Quote, word for word, every line starting at the line that contains "on past learnings." and ending with the last line of the records; include both of these lines and no others.

--- START ---

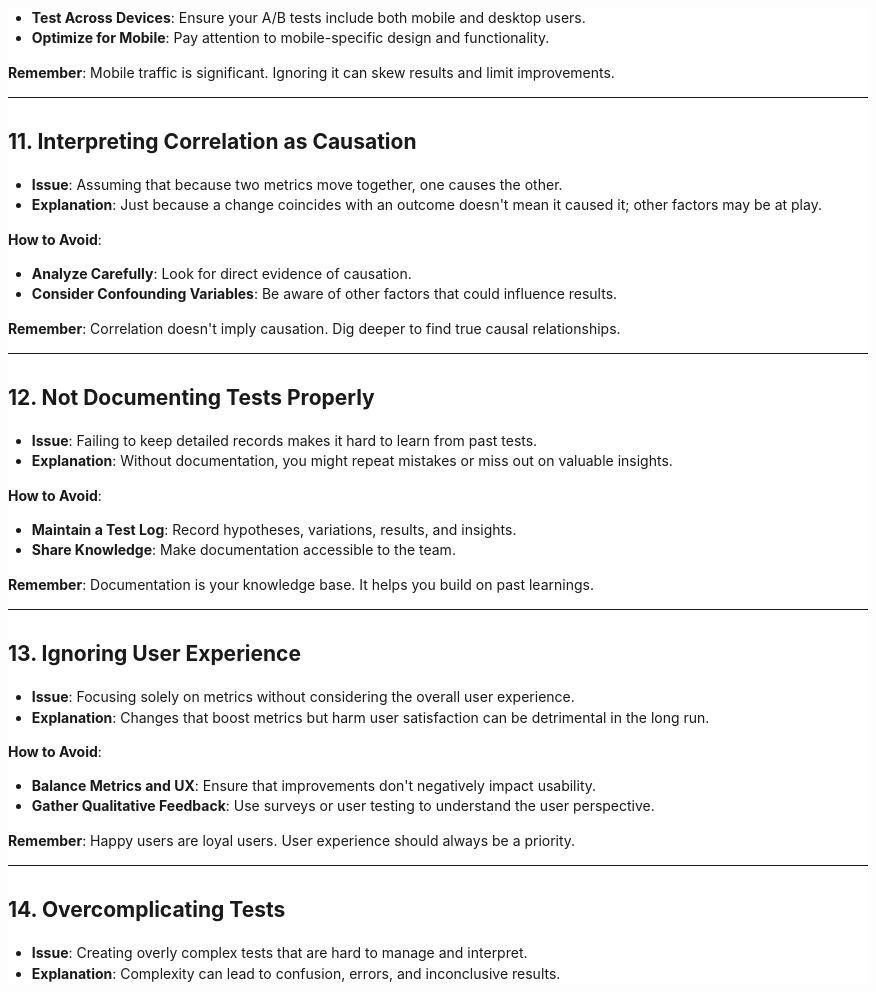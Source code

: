 - **Test Across Devices**: Ensure your A/B tests include both mobile and desktop users.
- **Optimize for Mobile**: Pay attention to mobile-specific design and functionality.

**Remember**: Mobile traffic is significant. Ignoring it can skew results and limit improvements.

---

## **11. Interpreting Correlation as Causation**

- **Issue**: Assuming that because two metrics move together, one causes the other.
- **Explanation**: Just because a change coincides with an outcome doesn't mean it caused it; other factors may be at play.

**How to Avoid**:

- **Analyze Carefully**: Look for direct evidence of causation.
- **Consider Confounding Variables**: Be aware of other factors that could influence results.

**Remember**: Correlation doesn't imply causation. Dig deeper to find true causal relationships.

---

## **12. Not Documenting Tests Properly**

- **Issue**: Failing to keep detailed records makes it hard to learn from past tests.
- **Explanation**: Without documentation, you might repeat mistakes or miss out on valuable insights.

**How to Avoid**:

- **Maintain a Test Log**: Record hypotheses, variations, results, and insights.
- **Share Knowledge**: Make documentation accessible to the team.

**Remember**: Documentation is your knowledge base. It helps you build on past learnings.

---

## **13. Ignoring User Experience**

- **Issue**: Focusing solely on metrics without considering the overall user experience.
- **Explanation**: Changes that boost metrics but harm user satisfaction can be detrimental in the long run.

**How to Avoid**:

- **Balance Metrics and UX**: Ensure that improvements don't negatively impact usability.
- **Gather Qualitative Feedback**: Use surveys or user testing to understand the user perspective.

**Remember**: Happy users are loyal users. User experience should always be a priority.

---

## **14. Overcomplicating Tests**

- **Issue**: Creating overly complex tests that are hard to manage and interpret.
- **Explanation**: Complexity can lead to confusion, errors, and inconclusive results.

--- END ---

RESULT ::
**Remember**: Documentation is your knowledge base. It helps you build on past learnings.

---

## **13. Ignoring User Experience**

- **Issue**: Focusing solely on metrics without considering the overall user experience.
- **Explanation**: Changes that boost metrics but harm user satisfaction can be detrimental in the long run.

**How to Avoid**:

- **Balance Metrics and UX**: Ensure that improvements don't negatively impact usability.
- **Gather Qualitative Feedback**: Use surveys or user testing to understand the user perspective.

**Remember**: Happy users are loyal users. User experience should always be a priority.

---

## **14. Overcomplicating Tests**

- **Issue**: Creating overly complex tests that are hard to manage and interpret.
- **Explanation**: Complexity can lead to confusion, errors, and inconclusive results.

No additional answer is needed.